Fato que ele superou e não impediu o menino de viver uma infância ativa, alegre e repleta de brincadeiras.Aluno de escola pública, o jovem estudou até a 5ª Série na Escola Estadual Genoveva Pinheiro Vieira de Vitta. Na sequência, prestou prova e conseguiu uma vaga na Escola Técnica Estadual (ETEC) Pedro Badran, onde concluiu o ensino médio.
Sem descuidar dos estudos, o menino sempre teve uma forte ligação com o esporte, a começar pelo judô, que conheceu quando tinha 8 anos e praticou até os 13.
Segundo Sueli, ele só parou de praticar a arte marcial por conta de lesões que vinha sofrendo, entre elas uma no joelho durante uma competição, que não o afastou dos esportes, mas o fez repensar o que queria.
“Ele estava competindo e se machucou. Ele não pode continuar por essa razão. Aí ele voltou e falou assim: acho que não vai dar certo isso pra mim. Foi onde ele resolveu ir para o atletismo.”
O início no atletismo
Nesse período, Alison foi apresentado a outro projeto social da cidade, onde conheceu a corrida com barreiras. “Tinha uma técnica que estava procurando novos meninos pra fazer parte do projeto. É o Projeto do Edson, um projeto onde as crianças vão fazer atletismo. Tinha muitos amiguinhos dele que fizeram com ele”, lembra.
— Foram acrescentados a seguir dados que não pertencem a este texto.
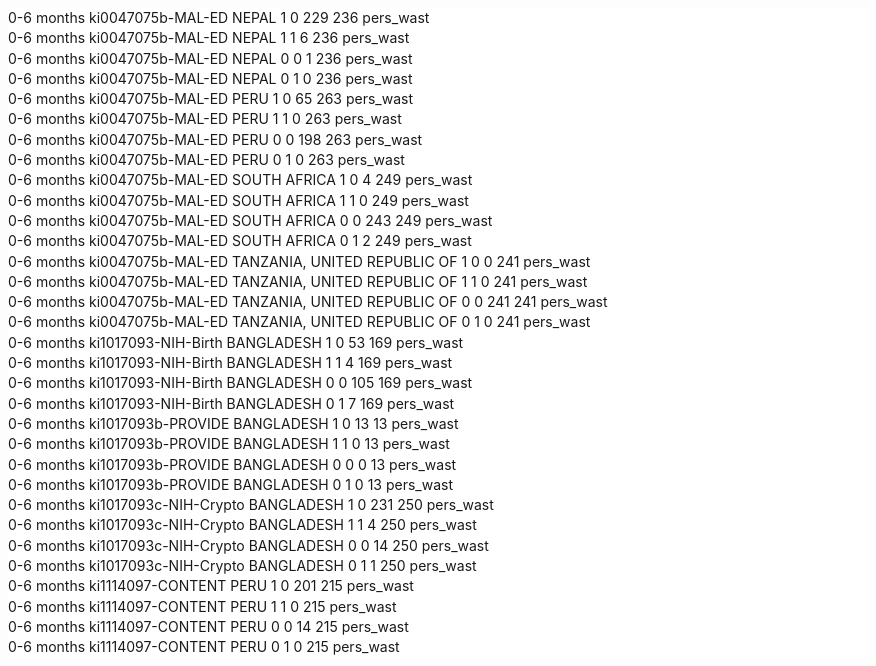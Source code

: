 0-6 months    ki0047075b-MAL-ED       NEPAL                          1                 0      229     236  pers_wast        
0-6 months    ki0047075b-MAL-ED       NEPAL                          1                 1        6     236  pers_wast        
0-6 months    ki0047075b-MAL-ED       NEPAL                          0                 0        1     236  pers_wast        
0-6 months    ki0047075b-MAL-ED       NEPAL                          0                 1        0     236  pers_wast        
0-6 months    ki0047075b-MAL-ED       PERU                           1                 0       65     263  pers_wast        
0-6 months    ki0047075b-MAL-ED       PERU                           1                 1        0     263  pers_wast        
0-6 months    ki0047075b-MAL-ED       PERU                           0                 0      198     263  pers_wast        
0-6 months    ki0047075b-MAL-ED       PERU                           0                 1        0     263  pers_wast        
0-6 months    ki0047075b-MAL-ED       SOUTH AFRICA                   1                 0        4     249  pers_wast        
0-6 months    ki0047075b-MAL-ED       SOUTH AFRICA                   1                 1        0     249  pers_wast        
0-6 months    ki0047075b-MAL-ED       SOUTH AFRICA                   0                 0      243     249  pers_wast        
0-6 months    ki0047075b-MAL-ED       SOUTH AFRICA                   0                 1        2     249  pers_wast        
0-6 months    ki0047075b-MAL-ED       TANZANIA, UNITED REPUBLIC OF   1                 0        0     241  pers_wast        
0-6 months    ki0047075b-MAL-ED       TANZANIA, UNITED REPUBLIC OF   1                 1        0     241  pers_wast        
0-6 months    ki0047075b-MAL-ED       TANZANIA, UNITED REPUBLIC OF   0                 0      241     241  pers_wast        
0-6 months    ki0047075b-MAL-ED       TANZANIA, UNITED REPUBLIC OF   0                 1        0     241  pers_wast        
0-6 months    ki1017093-NIH-Birth     BANGLADESH                     1                 0       53     169  pers_wast        
0-6 months    ki1017093-NIH-Birth     BANGLADESH                     1                 1        4     169  pers_wast        
0-6 months    ki1017093-NIH-Birth     BANGLADESH                     0                 0      105     169  pers_wast        
0-6 months    ki1017093-NIH-Birth     BANGLADESH                     0                 1        7     169  pers_wast        
0-6 months    ki1017093b-PROVIDE      BANGLADESH                     1                 0       13      13  pers_wast        
0-6 months    ki1017093b-PROVIDE      BANGLADESH                     1                 1        0      13  pers_wast        
0-6 months    ki1017093b-PROVIDE      BANGLADESH                     0                 0        0      13  pers_wast        
0-6 months    ki1017093b-PROVIDE      BANGLADESH                     0                 1        0      13  pers_wast        
0-6 months    ki1017093c-NIH-Crypto   BANGLADESH                     1                 0      231     250  pers_wast        
0-6 months    ki1017093c-NIH-Crypto   BANGLADESH                     1                 1        4     250  pers_wast        
0-6 months    ki1017093c-NIH-Crypto   BANGLADESH                     0                 0       14     250  pers_wast        
0-6 months    ki1017093c-NIH-Crypto   BANGLADESH                     0                 1        1     250  pers_wast        
0-6 months    ki1114097-CONTENT       PERU                           1                 0      201     215  pers_wast        
0-6 months    ki1114097-CONTENT       PERU                           1                 1        0     215  pers_wast        
0-6 months    ki1114097-CONTENT       PERU                           0                 0       14     215  pers_wast        
0-6 months    ki1114097-CONTENT       PERU                           0                 1        0     215  pers_wast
Logo, ele chamou atenção dos treinadores nessa modalidade. Técnica de Alison entre 2014 e 2018, Ana Fidélis conta que o jovem chegou tímido, mas aos poucos foi se soltando. “Quase não conversava, falava poucas palavras, mas com poucos meses o Alison já estava dançando”, brinca.
Ele também demonstrou que não só tinha gosto como também muita habilidade na corrida com barreiras.Lá, Alison permaneceu até os 17 anos antes de ir para o Esporte Clube Pinheiros, em São Paulo, e foi campeão em diversas competições regionais, estaduais e nacionais.
“Em 2017 ele foi campeão regional, campeão estadual, campeão brasileiro, campeão sul-americano, e campeão mundial. E tudo isso ajudou para que ele fosse treinar no Esporte Clube Pinheiros em 2018”, conta a ex-treinadora.A mãe se lembra de quando a coleção de medalhas começou a crescer. “Sempre que ele ia para uma competição, ele voltava com alguma medalha.”
Embora não imaginasse que o filho chegaria tão longe, Sueli conta que sempre apoiou Alison e via nele potencial e dedicação.